───── Records to use ─────

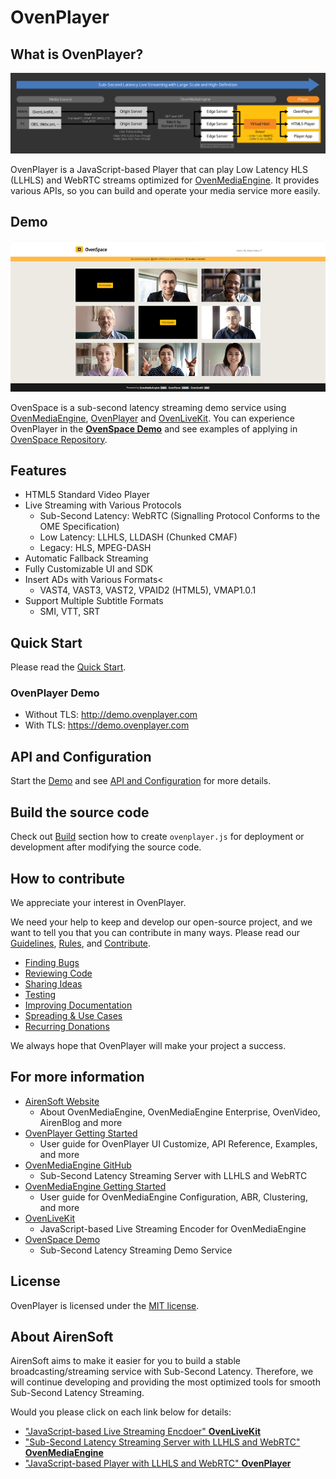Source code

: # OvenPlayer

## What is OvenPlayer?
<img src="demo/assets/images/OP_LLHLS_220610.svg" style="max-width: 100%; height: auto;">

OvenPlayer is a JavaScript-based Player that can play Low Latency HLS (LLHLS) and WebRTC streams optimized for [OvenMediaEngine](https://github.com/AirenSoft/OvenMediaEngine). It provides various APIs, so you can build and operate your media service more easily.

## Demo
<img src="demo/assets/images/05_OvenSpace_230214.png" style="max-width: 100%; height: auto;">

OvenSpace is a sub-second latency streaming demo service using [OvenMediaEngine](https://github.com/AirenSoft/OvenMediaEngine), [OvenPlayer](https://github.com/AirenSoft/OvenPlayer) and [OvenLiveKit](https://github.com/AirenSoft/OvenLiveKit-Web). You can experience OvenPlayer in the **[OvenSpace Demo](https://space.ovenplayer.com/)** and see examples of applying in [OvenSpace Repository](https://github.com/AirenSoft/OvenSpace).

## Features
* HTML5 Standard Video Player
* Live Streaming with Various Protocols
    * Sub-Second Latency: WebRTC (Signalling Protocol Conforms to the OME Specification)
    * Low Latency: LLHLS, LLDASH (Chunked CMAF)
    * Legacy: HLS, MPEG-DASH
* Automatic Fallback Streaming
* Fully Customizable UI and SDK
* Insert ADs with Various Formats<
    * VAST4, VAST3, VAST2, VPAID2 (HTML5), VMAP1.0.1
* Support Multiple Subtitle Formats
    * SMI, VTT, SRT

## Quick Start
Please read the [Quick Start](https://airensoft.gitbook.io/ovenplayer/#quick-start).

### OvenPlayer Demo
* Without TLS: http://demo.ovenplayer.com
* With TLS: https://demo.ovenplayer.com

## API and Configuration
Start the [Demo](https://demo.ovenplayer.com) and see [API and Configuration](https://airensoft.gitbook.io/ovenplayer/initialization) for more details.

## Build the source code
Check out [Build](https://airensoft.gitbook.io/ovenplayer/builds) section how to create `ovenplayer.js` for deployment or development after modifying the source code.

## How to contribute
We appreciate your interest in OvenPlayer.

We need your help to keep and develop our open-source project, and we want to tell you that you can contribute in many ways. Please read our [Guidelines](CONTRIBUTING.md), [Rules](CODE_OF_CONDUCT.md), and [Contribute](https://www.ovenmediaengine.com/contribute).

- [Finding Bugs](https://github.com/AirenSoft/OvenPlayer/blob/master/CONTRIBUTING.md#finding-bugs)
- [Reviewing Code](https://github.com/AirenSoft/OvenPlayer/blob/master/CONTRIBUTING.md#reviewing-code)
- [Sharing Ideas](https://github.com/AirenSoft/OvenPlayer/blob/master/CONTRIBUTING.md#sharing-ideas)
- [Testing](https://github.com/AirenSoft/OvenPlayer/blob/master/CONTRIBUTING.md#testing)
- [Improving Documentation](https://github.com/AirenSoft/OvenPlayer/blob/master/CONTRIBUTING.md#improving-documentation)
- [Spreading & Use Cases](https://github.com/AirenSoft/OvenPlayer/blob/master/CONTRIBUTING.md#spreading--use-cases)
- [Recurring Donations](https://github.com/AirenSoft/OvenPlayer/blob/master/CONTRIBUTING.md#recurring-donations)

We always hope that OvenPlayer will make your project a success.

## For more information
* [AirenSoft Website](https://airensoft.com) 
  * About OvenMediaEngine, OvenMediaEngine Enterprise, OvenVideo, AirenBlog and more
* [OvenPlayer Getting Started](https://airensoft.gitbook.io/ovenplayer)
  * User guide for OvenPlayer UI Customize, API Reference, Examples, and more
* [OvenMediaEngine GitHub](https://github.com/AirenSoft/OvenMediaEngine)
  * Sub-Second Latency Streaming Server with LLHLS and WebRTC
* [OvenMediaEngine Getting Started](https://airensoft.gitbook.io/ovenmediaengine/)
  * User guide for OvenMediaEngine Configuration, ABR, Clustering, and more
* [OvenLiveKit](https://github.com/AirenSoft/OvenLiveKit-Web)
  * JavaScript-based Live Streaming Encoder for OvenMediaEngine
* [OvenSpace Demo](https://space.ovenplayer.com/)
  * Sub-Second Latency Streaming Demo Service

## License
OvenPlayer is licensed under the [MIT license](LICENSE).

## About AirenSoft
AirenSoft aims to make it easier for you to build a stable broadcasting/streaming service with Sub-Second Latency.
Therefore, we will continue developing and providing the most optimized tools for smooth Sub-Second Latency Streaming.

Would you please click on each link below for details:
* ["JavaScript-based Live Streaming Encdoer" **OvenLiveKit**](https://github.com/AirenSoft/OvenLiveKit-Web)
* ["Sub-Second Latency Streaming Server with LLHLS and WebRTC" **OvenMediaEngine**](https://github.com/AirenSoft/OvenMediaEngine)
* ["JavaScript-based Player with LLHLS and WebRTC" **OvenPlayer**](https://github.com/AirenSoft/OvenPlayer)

─────
───── Records to use ─────

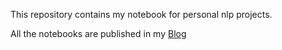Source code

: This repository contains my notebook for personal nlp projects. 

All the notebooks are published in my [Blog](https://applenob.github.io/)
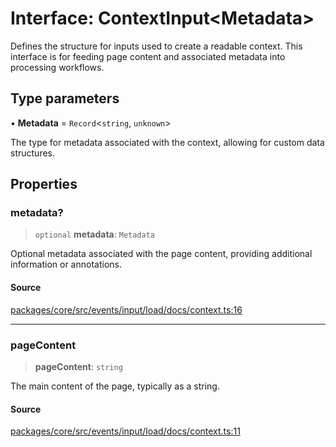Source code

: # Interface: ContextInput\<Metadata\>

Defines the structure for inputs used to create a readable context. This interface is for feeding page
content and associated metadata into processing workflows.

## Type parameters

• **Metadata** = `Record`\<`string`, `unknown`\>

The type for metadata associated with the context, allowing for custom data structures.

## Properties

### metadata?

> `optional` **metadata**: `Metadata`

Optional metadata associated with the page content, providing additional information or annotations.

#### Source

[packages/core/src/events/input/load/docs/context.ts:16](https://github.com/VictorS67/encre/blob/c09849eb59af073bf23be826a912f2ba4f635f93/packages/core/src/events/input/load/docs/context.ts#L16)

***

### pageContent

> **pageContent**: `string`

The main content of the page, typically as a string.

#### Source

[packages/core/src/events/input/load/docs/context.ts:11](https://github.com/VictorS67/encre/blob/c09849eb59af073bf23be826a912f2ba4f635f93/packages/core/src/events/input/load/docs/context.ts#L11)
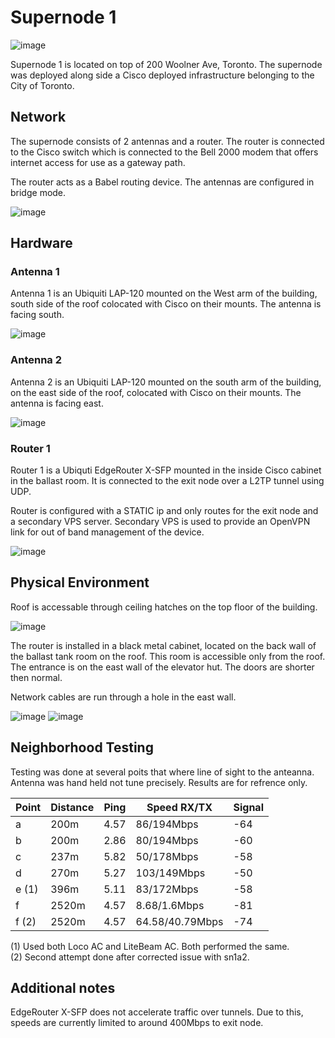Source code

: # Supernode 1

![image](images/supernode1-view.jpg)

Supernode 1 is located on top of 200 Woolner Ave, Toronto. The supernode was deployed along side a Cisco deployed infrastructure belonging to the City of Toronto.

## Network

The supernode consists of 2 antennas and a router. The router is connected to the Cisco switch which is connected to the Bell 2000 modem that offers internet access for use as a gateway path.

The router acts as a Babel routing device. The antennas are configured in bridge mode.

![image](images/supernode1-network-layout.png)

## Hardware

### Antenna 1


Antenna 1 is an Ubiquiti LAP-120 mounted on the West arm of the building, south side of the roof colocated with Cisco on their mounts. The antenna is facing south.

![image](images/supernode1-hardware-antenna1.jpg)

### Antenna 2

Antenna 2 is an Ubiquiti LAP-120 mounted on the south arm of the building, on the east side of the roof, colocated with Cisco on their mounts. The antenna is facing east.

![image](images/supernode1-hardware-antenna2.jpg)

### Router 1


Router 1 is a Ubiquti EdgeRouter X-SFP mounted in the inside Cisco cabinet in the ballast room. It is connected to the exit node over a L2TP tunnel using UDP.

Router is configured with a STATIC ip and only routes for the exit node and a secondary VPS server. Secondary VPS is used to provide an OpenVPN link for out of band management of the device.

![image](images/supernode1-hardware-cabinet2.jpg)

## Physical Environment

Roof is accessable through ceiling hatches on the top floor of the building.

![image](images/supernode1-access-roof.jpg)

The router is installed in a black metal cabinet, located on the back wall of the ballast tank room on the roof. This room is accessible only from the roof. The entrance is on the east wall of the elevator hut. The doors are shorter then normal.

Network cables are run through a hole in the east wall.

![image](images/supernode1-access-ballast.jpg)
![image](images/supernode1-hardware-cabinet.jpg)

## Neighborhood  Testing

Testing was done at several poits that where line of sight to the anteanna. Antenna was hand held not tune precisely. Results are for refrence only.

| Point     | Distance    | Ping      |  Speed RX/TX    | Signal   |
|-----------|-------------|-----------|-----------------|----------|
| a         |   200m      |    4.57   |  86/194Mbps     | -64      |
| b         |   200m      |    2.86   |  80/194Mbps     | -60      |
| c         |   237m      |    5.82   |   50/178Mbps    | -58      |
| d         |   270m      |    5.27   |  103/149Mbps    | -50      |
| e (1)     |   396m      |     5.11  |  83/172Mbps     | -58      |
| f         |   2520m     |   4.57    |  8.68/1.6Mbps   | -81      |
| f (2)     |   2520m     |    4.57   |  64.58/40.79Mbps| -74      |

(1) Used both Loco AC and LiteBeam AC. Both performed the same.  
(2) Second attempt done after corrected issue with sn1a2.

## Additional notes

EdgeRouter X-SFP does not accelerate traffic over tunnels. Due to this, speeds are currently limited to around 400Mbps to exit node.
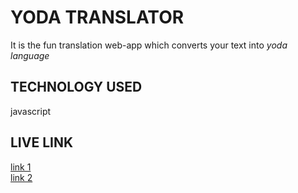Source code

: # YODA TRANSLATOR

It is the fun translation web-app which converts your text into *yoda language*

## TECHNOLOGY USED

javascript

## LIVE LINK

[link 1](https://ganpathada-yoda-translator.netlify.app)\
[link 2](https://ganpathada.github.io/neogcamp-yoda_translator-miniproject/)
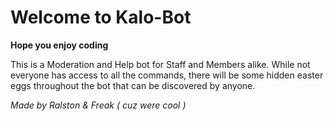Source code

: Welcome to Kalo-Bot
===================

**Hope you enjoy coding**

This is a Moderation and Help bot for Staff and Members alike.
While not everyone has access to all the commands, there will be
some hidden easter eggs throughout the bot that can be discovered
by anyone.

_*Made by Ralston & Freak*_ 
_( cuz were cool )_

─────

** Task prompt **
Return exactly, and only, the lines above starting at the line that contains "Start the [Demo](https://demo.ovenplayer.com)" and ending at the line that contains "We appreciate your interest in OvenPlayer.".

** Response for this exercise **
Start the [Demo](https://demo.ovenplayer.com) and see [API and Configuration](https://airensoft.gitbook.io/ovenplayer/initialization) for more details.

## Build the source code
Check out [Build](https://airensoft.gitbook.io/ovenplayer/builds) section how to create `ovenplayer.js` for deployment or development after modifying the source code.

## How to contribute
We appreciate your interest in OvenPlayer.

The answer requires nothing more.